Theirs was South Africa's first "attorney firm" to be run by black partners and soon became an important space for clients seeking help to battle the country's repressive apartheid regime. The firm closed in 1960 when Mandela faced treason charges and Tambo left the country to rally international opposition to apartheid.
"The book had their stamp in it," says Moulton, who ordinarily curates South Eastern Aboriginal Collections for Museums Victoria. "This was a book that they had held and used to help many people. It just felt very special.
"As an Aboriginal woman myself [Moulton is a Yorta Yorta Sovereign woman], in terms of apartheid and the oppressive government policies that Mandela went to prison fighting against, I felt I could connect to that. There was a cultural understanding."
Mandela My Life: The Official Exhibition opens today at Eden Park. Here, in 1981 during the Springbok tour, flour bombs were dropped in protest against the apartheid regime in the rugby team's South African home and the ongoing imprisonment of Mandela, the future South African president.
Moulton says it makes sense for the exhibition to be staged at a rugby ground, given the strong and often complex connections between the sport, apartheid and, when Mandela came to power in 1994, its role in the reconciliation process.
"Exhibitions can take different forms and to step outside an institutional setting is another way to present history and may reach a slightly different audience," she says.
It includes about 200 original artefacts, documents, personal items and artworks from the Nelson Mandela Foundation and a private collector. Film and sound recordings of Mandela's speeches, a detailed physical replica of his prison cell, artworks and manuscripts from his writings from prison, as well as the famous pen which signed away apartheid, feature.
Moulton was part of a team working with the foundation, set up by Mandela in 1999 to promote freedom and equity for all, and his family to select the objects to appear, and design the exhibition. She says being part of it was a privilege.
"I really felt why the work he – and others around him – had done was so important, and the scope of what he was involved with, but also I felt I got to know more about him as a man, a husband and a father.
"There are letters to his daughters that he wrote when he was in jail [Mandela was imprisoned from 1962 – 1990] and you can read the sorrow in them that he had not been able to be with them and how he wanted them to stay strong. The power of his words was always very strong."

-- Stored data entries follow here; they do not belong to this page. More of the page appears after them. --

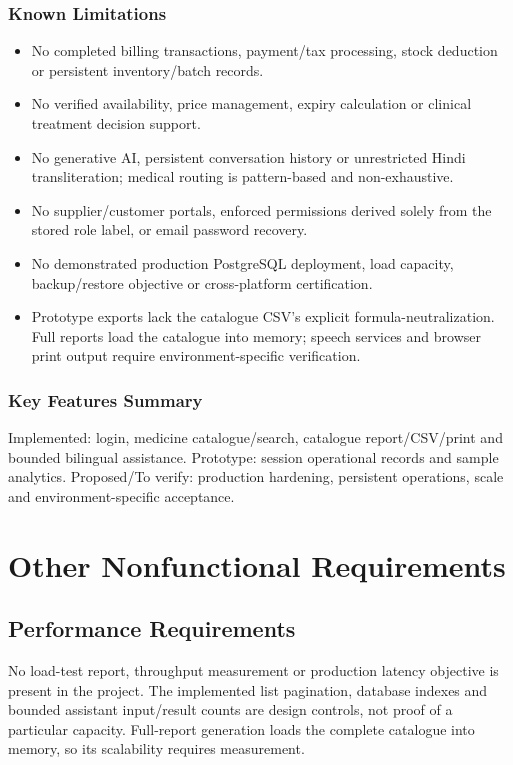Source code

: \documentclass{article}
\newcommand{\SummaryBox}[1]{\par\noindent\colorbox{uiFill}{\parbox{\dimexpr\linewidth-2\fboxsep\relax}{\small\sffamily #1}}\par}
\begin{document}
\subsubsection{Known Limitations}
\begin{itemize}
\item No completed billing transactions, payment/tax processing, stock deduction or persistent inventory/batch records.
\item No verified availability, price management, expiry calculation or clinical treatment decision support.
\item No generative AI, persistent conversation history or unrestricted Hindi transliteration; medical routing is pattern-based and non-exhaustive.
\item No supplier/customer portals, enforced permissions derived solely from the stored role label, or email password recovery.
\item No demonstrated production PostgreSQL deployment, load capacity, backup/restore objective or cross-platform certification.
\item Prototype exports lack the catalogue CSV's explicit formula-neutralization. Full reports load the catalogue into memory; speech services and browser print output require environment-specific verification.
\end{itemize}

\subsubsection{Key Features Summary}
\SummaryBox{Implemented: login, medicine catalogue/search, catalogue report/CSV/print and bounded bilingual assistance. Prototype: session operational records and sample analytics. Proposed/To verify: production hardening, persistent operations, scale and environment-specific acceptance.}

\clearpage
\section{Other Nonfunctional Requirements}
\subsection{Performance Requirements}
No load-test report, throughput measurement or production latency objective is present in the project. The implemented list pagination, database indexes and bounded assistant input/result counts are design controls, not proof of a particular capacity. Full-report generation loads the complete catalogue into memory, so its scalability requires measurement.
\end{document}
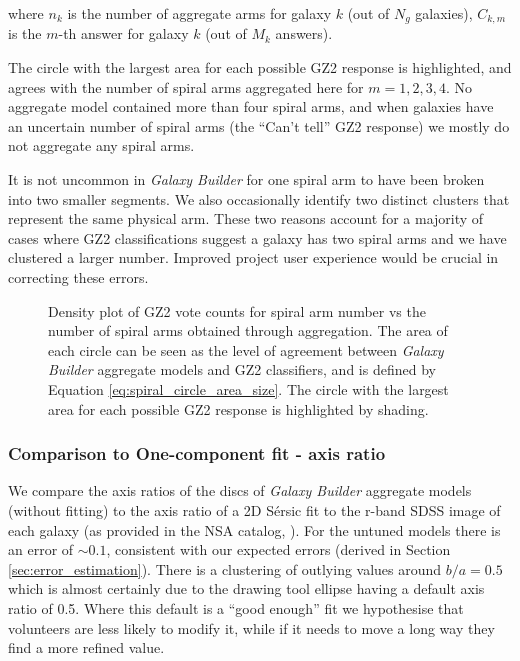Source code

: \documentclass[../main.tex]{subfiles}
\begin{document}
where $n_k$ is the number of aggregate arms for galaxy $k$ (out of $N_g$ galaxies), $C_{k, m}$ is the $m$-th answer for galaxy $k$ (out of $M_k$ answers).

The circle with the largest area for each possible GZ2 response is highlighted, and agrees with the number of spiral arms aggregated here for $m=1, 2, 3, 4$. No aggregate model contained more than four spiral arms, and when galaxies have an uncertain number of spiral arms (the ``Can't tell'' GZ2 response) we mostly do not aggregate any spiral arms.

It is not uncommon in \textit{Galaxy Builder} for one spiral arm to have been broken into two smaller segments. We also occasionally identify two distinct clusters that represent the same physical arm. These two reasons account for a majority of cases where GZ2 classifications suggest a galaxy has two spiral arms and we have clustered a larger number. Improved project user experience would be crucial in correcting these errors.

\begin{figure}
  \caption{Density plot of GZ2 vote counts for spiral arm number vs the number of spiral arms obtained through aggregation. The area of each circle can be seen as the level of agreement between \textit{Galaxy Builder} aggregate models and GZ2 classifiers, and is defined by Equation \ref{eq:spiral_circle_area_size}. The circle with the largest area for each possible GZ2 response is highlighted by shading.}
  \label{fig:n_spirals_comparison}
\end{figure}


\subsubsection{Comparison to One-component fit - axis ratio}
We compare the axis ratios of the discs of \textit{Galaxy Builder} aggregate models (without fitting) to the axis ratio of a 2D S\'ersic fit to the r-band SDSS image of each galaxy (as provided in the NSA catalog, \citealt{2011AJ....142...31B}). For the untuned models there is an error of $\sim0.1$, consistent with our expected errors (derived in Section \ref{sec:error_estimation}). There is a clustering of outlying values around $b/a=0.5$ which is almost certainly due to the drawing tool ellipse having a default axis ratio of 0.5. Where this default is a ``good enough'' fit we hypothesise that volunteers are less likely to modify it, while if it needs to move a long way they find a more refined value.
\end{document}

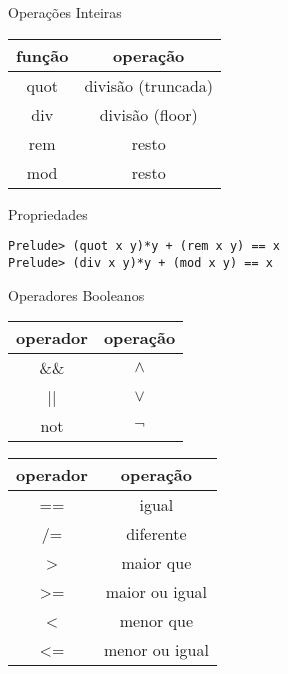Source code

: \documentclass{beamer}
\begin{document}
	\begin{frame}[fragile]{Operações Inteiras}
	
	\begin{table}[h]
		\begin{tabular}{c | c}
			\hline
			função & operação\\
			\hline
			quot & divisão (truncada) \\
			div & divisão (floor) \\
			rem & resto \\
			mod & resto \\
			\hline
		\end{tabular}
	\end{table}
	
	\begin{block}{Propriedades}
		\begin{lstlisting}
Prelude> (quot x y)*y + (rem x y) == x  
Prelude> (div x y)*y + (mod x y) == x
		\end{lstlisting}
	 \end{block}

	\end{frame}
	
	\begin{frame}{Operadores Booleanos}
	 
	 \begin{table}[h]
	  \begin{tabular}{c | c}
	  \hline
	   operador & operação\\
	   \hline
	   \&\& & $\land$ \\
	   || & $\lor$ \\
	   not & $\lnot$ \\
	   \hline
	  \end{tabular}
	 \end{table}
	 
	 \begin{table}[h]
	  \begin{tabular}{c | c}
	  \hline
	   operador & operação\\
	   \hline
	   == & igual \\
	   /= & diferente \\
	   > & maior que \\
	   >= & maior ou igual \\
	   < & menor que \\
	   <= & menor ou igual \\
	  \end{tabular}
	 \end{table} 
	\end{frame}
	
\end{document}
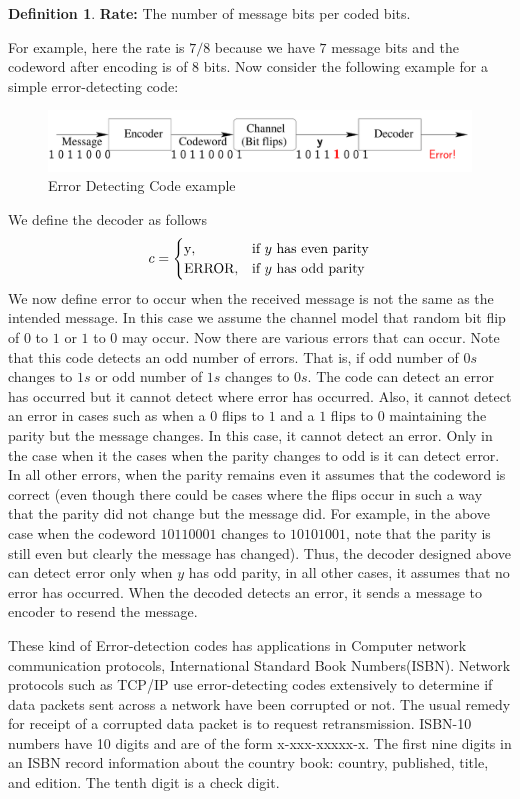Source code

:\documentclass[12pt, oneside]{book}
\theoremstyle{definition}
\newtheorem{definition}{Definition}[section]
\theoremstyle{definition}
\theoremstyle{remark}
\begin{document}
\begin{definition}
    \textbf{Rate:} The number of message bits per coded bits.
\end{definition}
For example, here the rate is $7/8$ because we have $7$ message bits and the codeword after encoding is of $8$ bits. Now consider the following example for a simple error-detecting code:
\begin{figure}[h]
    \centering
    \includegraphics[width=0.75\linewidth]{../images/err-det-exa.png}
    \caption{Error Detecting Code example}
    \label{fig:err-exam}
\end{figure}
We define the decoder as follows
\[
c = \begin{cases} 
$y$, & \text{if $y$ has even parity}\\
$ERROR$, &\text{if $y$ has odd parity} 
\end{cases}
\]
We now define error to occur when the received message is not the same as the intended message. In this case we assume the channel model that random bit flip of $0$ to $1$ or $1$ to $0$ may occur. Now there are various errors that can occur. Note that this code detects an odd number of errors. That is, if odd number of $0s$ changes to $1s$ or odd number of $1s$ changes to $0s$. The code can detect an error has occurred but it cannot detect where error has occurred. Also, it cannot detect an error in cases such as when a $0$ flips to $1$ and a $1$ flips to $0$ maintaining the parity but the message changes. In this case, it cannot detect an error. Only in the case when it the cases when the parity changes to odd is it can detect error. In all other errors, when the parity remains even it assumes that the codeword is correct (even though there could be cases where the flips occur in such a way that the parity did not change but the message did. For example, in the above case when the codeword $10110001$ changes to $10101001$, note that the parity is still even but clearly the message has changed). Thus, the decoder designed above can detect error only when $y$ has odd parity, in all other cases, it assumes that no error has occurred. When the decoded detects an error, it sends a message to encoder to resend the message.

These kind of Error-detection codes has applications in Computer network communication protocols, International Standard Book Numbers(ISBN). Network protocols such as TCP/IP use error-detecting codes extensively to determine if data packets sent across a network have been corrupted or not. The usual remedy for receipt of a corrupted data packet is to request retransmission. ISBN-10 numbers have 10 digits and are of the form x-xxx-xxxxx-x. The first nine digits in an ISBN record information about the country book: country, published, title, and edition. The tenth digit is a check digit.
\end{document}
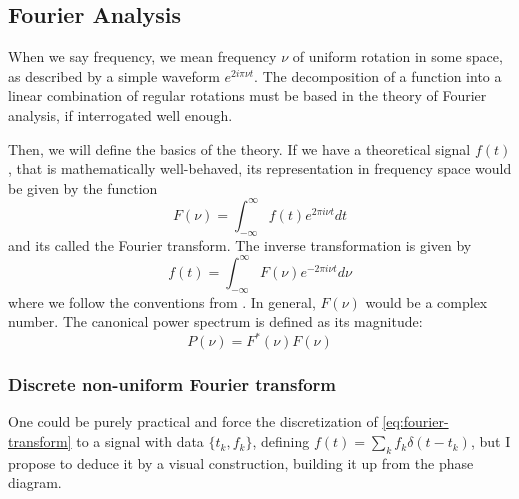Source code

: \subsection{Fourier Analysis}

When we say frequency, we mean frequency $\nu$ of uniform rotation in some space, as described by a simple waveform $e^{2i\pi \nu t}$.
The decomposition of a function into a linear combination of regular rotations must be based in the theory of Fourier analysis,
if interrogated well enough. 

Then, we will define the basics of the theory. If we have a theoretical signal $f(t)$, that is mathematically well-behaved,
its representation in frequency space would be given by the function
\begin{equation}
	F(\nu) = \int_{-\infty}^\infty f(t) e^{2\pi i \nu t} dt \label{eq:fourier-transform}
\end{equation}
and its called the Fourier transform. The inverse transformation is given by 
\begin{equation}
	f(t) = \int_{-\infty}^{\infty} F(\nu) e^{-2\pi i \nu t} d\nu
\end{equation}
where we follow the conventions from \cite{Deeming1975}. In general, $F(\nu)$ would be a complex number.
The canonical power spectrum is defined as its magnitude:
\begin{equation}
	P(\nu) = F^\ast(\nu) F(\nu) \label{eq:conjugate}
\end{equation}


	\subsubsection{Discrete non-uniform Fourier transform}
	
	One could be purely practical and force the discretization of \autoref{eq:fourier-transform} to a signal with data $\{t_k,f_k\}$,
	defining $f(t) = \sum_k f_k \delta(t-t_k)$, but I propose to deduce it by a visual construction, building it up from the phase diagram.
	
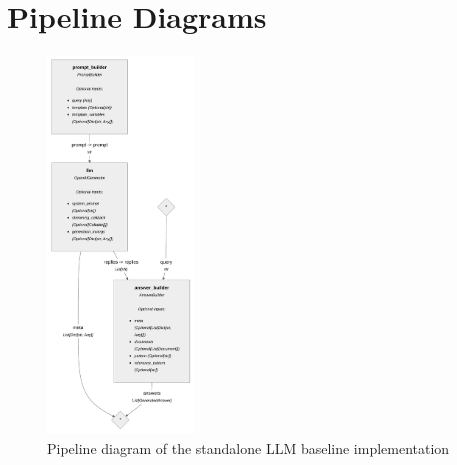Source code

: 








\chapter{Pipeline Diagrams}

\begin{figure}[h]
  \centering
  \includegraphics[width=0.35\textwidth]{images/baseline_llm.pdf}
  \caption{Pipeline diagram of the standalone LLM baseline implementation}
  \label{fig:pipeline_llm}
\end{figure}

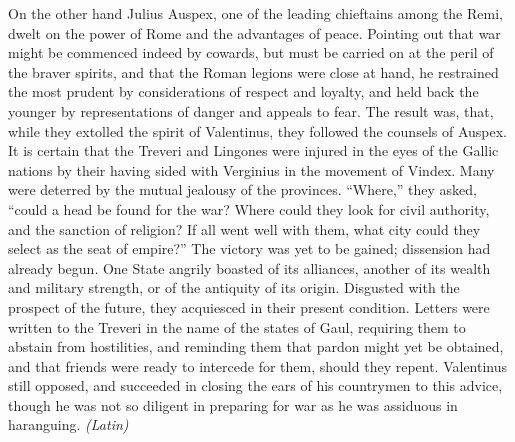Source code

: 
On the other hand Julius Auspex, one of the leading chieftains among the Remi, dwelt on the power of Rome and the advantages of peace. Pointing out that war might be commenced indeed by cowards, but must be carried on at the peril of the braver spirits, and that the Roman legions were close at hand, he restrained the most prudent by considerations of respect and loyalty, and held back the younger by representations of danger and appeals to fear. The result was, that, while they extolled the spirit of Valentinus, they followed the counsels of Auspex. It is certain that the Treveri and Lingones were injured in the eyes of the Gallic nations by their having sided with Verginius in the movement of Vindex. Many were deterred by the mutual jealousy of the provinces. ``Where,'' they asked, ``could a head be found for the war? Where could they look for civil authority, and the sanction of religion? If all went well with them, what city could they select as the seat of empire?'' The victory was yet to be gained; dissension had already begun. One State angrily boasted of its alliances, another of its wealth and military strength, or of the antiquity of its origin. Disgusted with the prospect of the future, they acquiesced in their present condition. Letters were written to the Treveri in the name of the states of Gaul, requiring them to abstain from hostilities, and reminding them that pardon might yet be obtained, and that friends were ready to intercede for them, should they repent. Valentinus still opposed, and succeeded in closing the ears of his countrymen to this advice, though he was not so diligent in preparing for war as he was assiduous in haranguing. \emph{(Latin)}



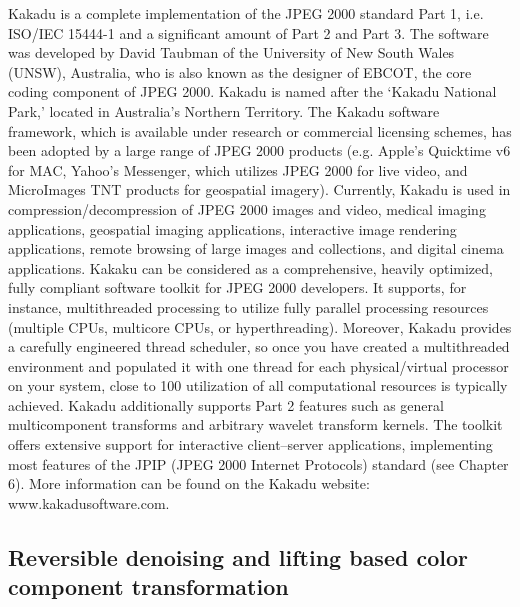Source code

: Kakadu is a complete implementation of the JPEG 2000 standard Part 1, i.e. ISO/IEC
15444-1 and a significant amount of Part 2 and Part 3. The software was developed by
David Taubman of the University of New South Wales (UNSW), Australia, who is also
known as the designer of EBCOT, the core coding component of JPEG 2000. Kakadu is
named after the ‘Kakadu National Park,’ located in Australia’s Northern Territory.
The Kakadu software framework, which is available under research or commercial
licensing schemes, has been adopted by a large range of JPEG 2000 products (e.g. Apple’s
Quicktime v6 for MAC, Yahoo’s Messenger, which utilizes JPEG 2000 for live video,
and MicroImages TNT products for geospatial imagery).
Currently, Kakadu is used in compression/decompression of JPEG 2000 images and
video, medical imaging applications, geospatial imaging applications, interactive image
rendering applications, remote browsing of large images and collections, and digital cinema
applications. Kakaku can be considered as a comprehensive, heavily optimized,
fully compliant software toolkit for JPEG 2000 developers. It supports, for instance,
multithreaded processing to utilize fully parallel processing resources (multiple CPUs,
multicore CPUs, or hyperthreading). Moreover, Kakadu provides a carefully engineered
thread scheduler, so once you have created a multithreaded environment and populated
it with one thread for each physical/virtual processor on your system, close to 100%
utilization of all computational resources is typically achieved.
Kakadu additionally supports Part 2 features such as general multicomponent transforms
and arbitrary wavelet transform kernels. The toolkit offers extensive support for
interactive client–server applications, implementing most features of the JPIP (JPEG
2000 Internet Protocols) standard (see Chapter 6). More information can be found on the
Kakadu website: www.kakadusoftware.com. \cite{jpeg_suite}

\subsection{Reversible denoising and lifting based color component transformation}

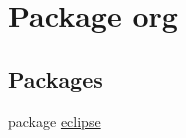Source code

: \hypertarget{namespaceorg}{
\section{Package org}
\label{namespaceorg}
}
\subsection*{Packages}
\begin{DoxyCompactItemize}
\item 
package \hyperlink{namespaceorg_1_1eclipse}{eclipse}
\end{DoxyCompactItemize}
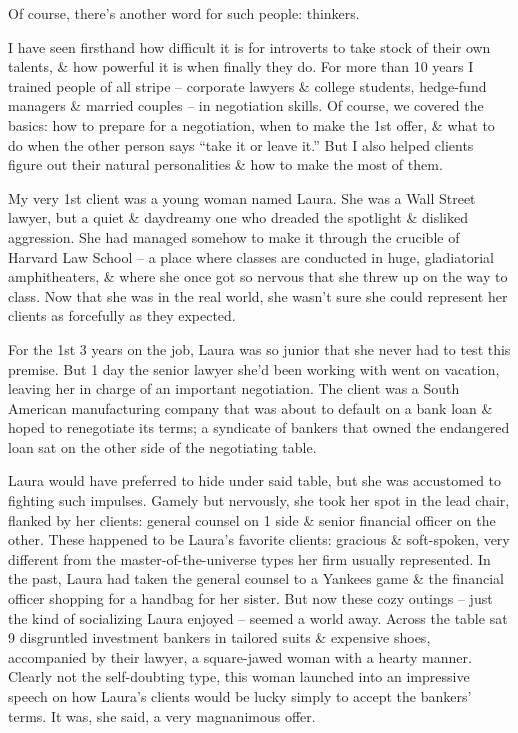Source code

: \documentclass{article}
\numberwithin{equation}{section}
\begin{document}
Of course, there's another word for such people: thinkers.

I have seen firsthand how difficult it is for introverts to take stock of their own talents, \& how powerful it is when finally they do. For more than 10 years I trained people of all stripe -- corporate lawyers \& college students, hedge-fund managers \& married couples -- in negotiation skills. Of course, we covered the basics: how to prepare for a negotiation, when to make the 1st offer, \& what to do when the other person says ``take it or leave it.'' But I also helped clients figure out their natural personalities \& how to make the most of them.

My very 1st client was a young woman named Laura. She was a Wall Street lawyer, but a quiet \& daydreamy one who dreaded the spotlight \& disliked aggression. She had managed somehow to make it through the crucible of Harvard Law School -- a place where classes are conducted in huge, gladiatorial amphitheaters, \& where she once got so nervous that she threw up on the way to class. Now that she was in the real world, she wasn't sure she could represent her clients as forcefully as they expected.

For the 1st 3 years on the job, Laura was so junior that she never had to test this premise. But 1 day the senior lawyer she'd been working with went on vacation, leaving her in charge of an important negotiation. The client was a South American manufacturing company that was about to default on a bank loan \& hoped to renegotiate its terms; a syndicate of bankers that owned the endangered loan sat on the other side of the negotiating table.

Laura would have preferred to hide under said table, but she was accustomed to fighting such impulses. Gamely but nervously, she took her spot in the lead chair, flanked by her clients: general counsel on 1 side \& senior financial officer on the other. These happened to be Laura's favorite clients: gracious \& soft-spoken, very different from the master-of-the-universe types her firm usually represented. In the past, Laura had taken the general counsel to a Yankees game \& the financial officer shopping for a handbag for her sister. But now these cozy outings -- just the kind of socializing Laura enjoyed -- seemed a world away. Across the table sat 9 disgruntled investment bankers in tailored suits \& expensive shoes, accompanied by their lawyer, a square-jawed woman with a hearty manner. Clearly not the self-doubting type, this woman launched into an impressive speech on how Laura's clients would be lucky simply to accept the bankers' terms. It was, she said, a very magnanimous offer.
\end{document}
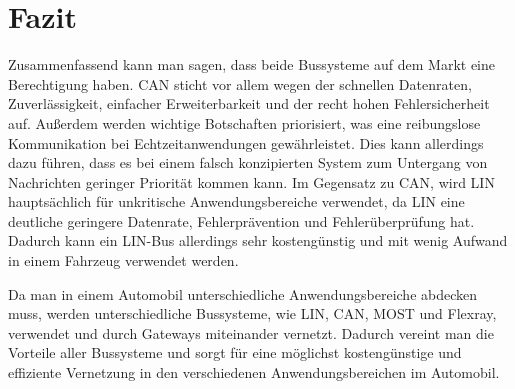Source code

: 
\chapter{Fazit}

Zusammenfassend kann man sagen, dass beide Bussysteme auf dem Markt eine Berechtigung haben.
CAN sticht vor allem wegen der schnellen Datenraten, Zuverlässigkeit, einfacher Erweiterbarkeit und der recht hohen Fehlersicherheit auf.
Außerdem werden wichtige Botschaften priorisiert, was eine reibungslose Kommunikation bei Echtzeitanwendungen gewährleistet. Dies kann allerdings dazu führen, dass es bei einem falsch konzipierten System zum Untergang von Nachrichten geringer Priorität kommen kann.
Im Gegensatz zu CAN, wird LIN hauptsächlich für unkritische Anwendungsbereiche verwendet, da LIN eine deutliche geringere Datenrate, Fehlerprävention und Fehlerüberprüfung hat. Dadurch kann ein LIN-Bus allerdings sehr kostengünstig und mit wenig Aufwand in einem Fahrzeug verwendet werden. 

Da man in einem Automobil unterschiedliche Anwendungsbereiche abdecken muss, werden unterschiedliche Bussysteme, wie LIN, CAN, MOST und Flexray, verwendet und durch Gateways miteinander vernetzt. 
Dadurch vereint man die Vorteile aller Bussysteme und sorgt für eine möglichst kostengünstige und effiziente Vernetzung in den verschiedenen Anwendungsbereichen im Automobil.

Unsurprisingly, the multi-million dollar, 800sq m exhibition was several years in the making. It was decided to structure the exhibition – and the journey visitors make around it – based on the many different names Mandela was given throughout his life.
These became like chapters in a book, each one representing an important moment in his growth and identity as well as the history of political resistance and change in South Africa and the humanitarian work and legacy that continues in his name.
"At one stage in the 1960s, Mandela was known as the Black Pimpernel – a play on the Scarlet Pimpernel – when he travelled overseas, often in disguise, training in guerrilla warfare, holding secret meetings and talking to allies about opposing apartheid," says Moulton. "There's a really interesting history of his travels with some photos from that time."
Critics have commented that the exhibition doesn't ask difficult questions or dig deeply enough into Mandela's complexities; Moulton says that was never the aim.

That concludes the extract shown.